### What is expected
In the entries below, find the line with "Inspector, aiding in debugging and testing." and the line with "their initial state". Reproduce those two lines and every line between them exactly, and nothing more.

(Items from a dataset)
########

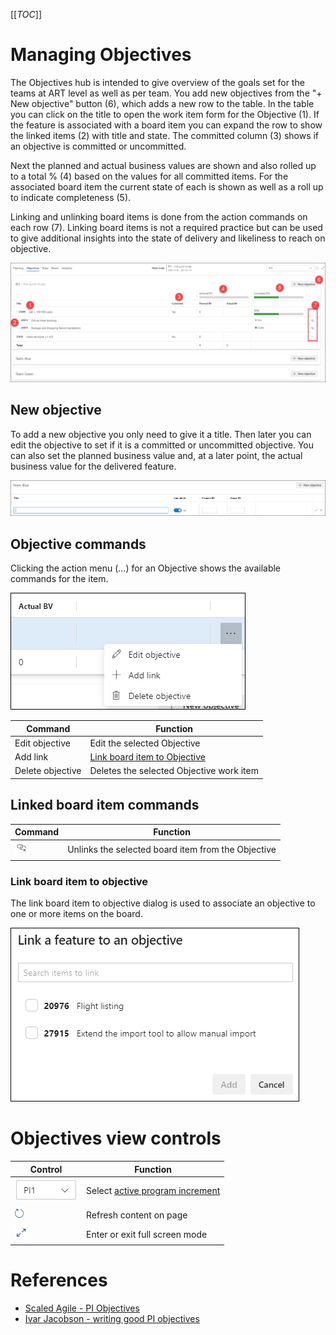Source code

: [[_TOC_]]

# Managing Objectives

The Objectives hub is intended to give overview of the goals set for the teams at ART level as well as per team. You add new objectives from the "+ New objective" button (6), which adds a new row to the table. In the table you can click on the title to open the work item form for the Objective (1). If the feature is associated with a board item you can expand the row to show the linked items (2) with title and state. The committed column (3) shows if an objective is committed or uncommitted. 

Next the planned and actual business values are shown and also rolled up to a total % (4) based on the values for all committed items. For the associated board item the current state of each is shown as well as a roll up to indicate completeness (5).

Linking and unlinking board items is done from the action commands on each row (7). Linking board items is not a required practice but can be used to give additional insights into the state of delivery and likeliness to reach on objective.  

![image.png](/docs/.attachments/image-ad0a8fa6-e85d-4e71-9b05-db6d5400237d.png)

## New objective

To add a new objective you only need to give it a title. Then later you can edit the objective to set if it is a committed or uncommitted objective. You can also set the planned business value and, at a later point, the actual business value for the delivered feature.

![image.png](/docs/.attachments/image-8ef10050-2b67-4afc-bb25-ccdd7a92997f.png)

## Objective commands

Clicking the action menu (...) for an Objective shows the available commands for the item.

![image.png](/docs/.attachments/image-12a46a78-c8ff-46e8-a7f8-cc1aa23ab8ec.png)

| **Command** | **Function** |
|---|---|
| Edit objective | Edit the selected Objective |
| Add link | [Link board item to Objective]() |
| Delete objective | Deletes the selected Objective work item |

## Linked board item commands
| **Command** | **Function** |
|---|---|
| ![image.png](/docs/.attachments/image-c4e6e995-534b-4544-aefc-3252b49a70af.png) | Unlinks the selected board item from the Objective |

### Link board item to objective

The link board item to objective dialog is used to associate an objective to one or more items on the board. 

![image.png](/docs/.attachments/image-fe260afd-8efa-4395-9ce3-32513673af20.png)

# Objectives view controls

| **Control** | **Function** |
|---|---|
| ![image.png](/docs/.attachments/image-4e95335d-c334-4344-a917-3250b39f98fb.png) | Select [active program increment]() |
| ![image.png](/docs/.attachments/image-58e02360-f706-4d54-b513-c95394e04ee9.png) | Refresh content on page |
| ![image.png](/docs/.attachments/image-9e9e362c-248f-49d9-a2b2-03962629a97c.png) | Enter or exit full screen mode |

# References
* [Scaled Agile - PI Objectives](https://www.scaledagileframework.com/pi-objectives/)
* [Ivar Jacobson - writing good PI objectives](https://www.ivarjacobson.com/publications/blog/writing-good-pi-objectives)
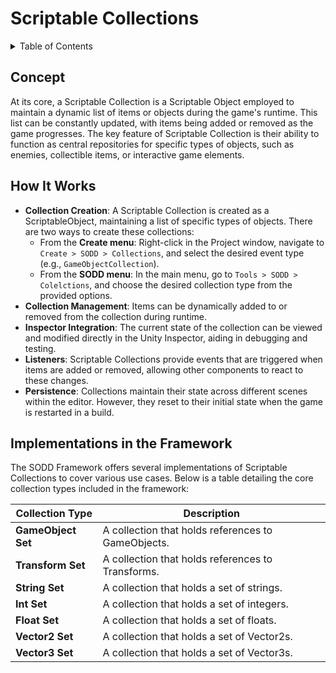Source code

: ﻿# Scriptable Collections

<details>
<summary>Table of Contents</summary>

- [Concept](#concept)
- [How It Works](#how-it-works)
- [Implementations in the Framework](#implementations-in-the-framework)
- [Practical Example](#practical-example)

</details>

## Concept

At its core, a Scriptable Collection is a Scriptable Object employed to maintain a dynamic list of items or objects
during the game's runtime. This list can be constantly updated, with items being added or removed as the game
progresses. The key feature of Scriptable Collection is their ability to function as central repositories for specific
types of objects, such as enemies, collectible items, or interactive game elements.

## How It Works

- **Collection Creation**: A Scriptable Collection is created as a ScriptableObject, maintaining a list of specific
  types of objects. There are two ways to create these collections:
    - From the **Create menu**: Right-click in the Project window, navigate to `Create > SODD > Collections`, and select
      the
      desired event type (e.g., `GameObjectCollection`).
    - From the **SODD menu**: In the main menu, go to `Tools > SODD > Colelctions`, and choose the desired collection
      type from
      the provided options.
- **Collection Management**: Items can be dynamically added to or removed from the collection during runtime.
- **Inspector Integration**: The current state of the collection can be viewed and modified directly in the Unity
  Inspector, aiding in debugging and testing.
- **Listeners**: Scriptable Collections provide events that are triggered when items are added or removed,
  allowing other components to react to these changes.
- **Persistence**: Collections maintain their state across different scenes within the editor. However, they reset to
  their initial state when the game is restarted in a build.

## Implementations in the Framework

The SODD Framework offers several implementations of Scriptable Collections to cover various use cases. Below is a table
detailing the core collection types included in the framework:

| **Collection Type** | **Description**                                    |
|---------------------|----------------------------------------------------|
| **GameObject Set**  | A collection that holds references to GameObjects. |
| **Transform Set**   | A collection that holds references to Transforms.  |
| **String Set**      | A collection that holds a set of strings.          |
| **Int Set**         | A collection that holds a set of integers.         |
| **Float Set**       | A collection that holds a set of floats.           |
| **Vector2 Set**     | A collection that holds a set of Vector2s.         |
| **Vector3 Set**     | A collection that holds a set of Vector3s.         |
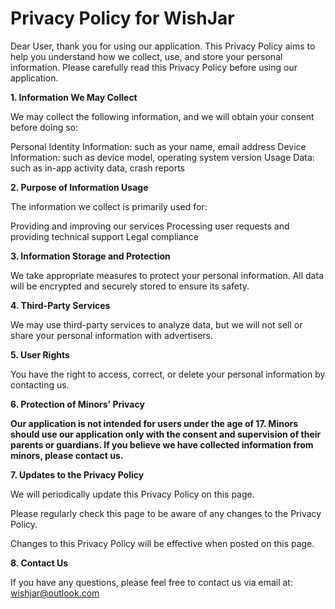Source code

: # Privacy Policy for WishJar

Dear User, thank you for using our application. This Privacy Policy aims to help you understand how we collect, use, and store your personal information. Please carefully read this Privacy Policy before using our application.

**1. Information We May Collect**

We may collect the following information, and we will obtain your consent before doing so:

Personal Identity Information: such as your name, email address
Device Information: such as device model, operating system version
Usage Data: such as in-app activity data, crash reports

**2. Purpose of Information Usage**

The information we collect is primarily used for:

Providing and improving our services
Processing user requests and providing technical support
Legal compliance

**3. Information Storage and Protection**

We take appropriate measures to protect your personal information. All data will be encrypted and securely stored to ensure its safety.

**4. Third-Party Services**

We may use third-party services to analyze data, but we will not sell or share your personal information with advertisers.

**5. User Rights**

You have the right to access, correct, or delete your personal information by contacting us.

**6. Protection of Minors' Privacy**

**Our application is not intended for users under the age of 17. Minors should use our application only with the consent and supervision of their parents or guardians. If you believe we have collected information from minors, please contact us.**

**7. Updates to the Privacy Policy**

We will periodically update this Privacy Policy on this page.

Please regularly check this page to be aware of any changes to the Privacy Policy.

Changes to this Privacy Policy will be effective when posted on this page.

**8. Contact Us**

If you have any questions, please feel free to contact us via email at: wishjar@outlook.com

########

### Result of the task
  Inspector, aiding in debugging and testing.
- **Listeners**: Scriptable Collections provide events that are triggered when items are added or removed,
  allowing other components to react to these changes.
- **Persistence**: Collections maintain their state across different scenes within the editor. However, they reset to
  their initial state when the game is restarted in a build.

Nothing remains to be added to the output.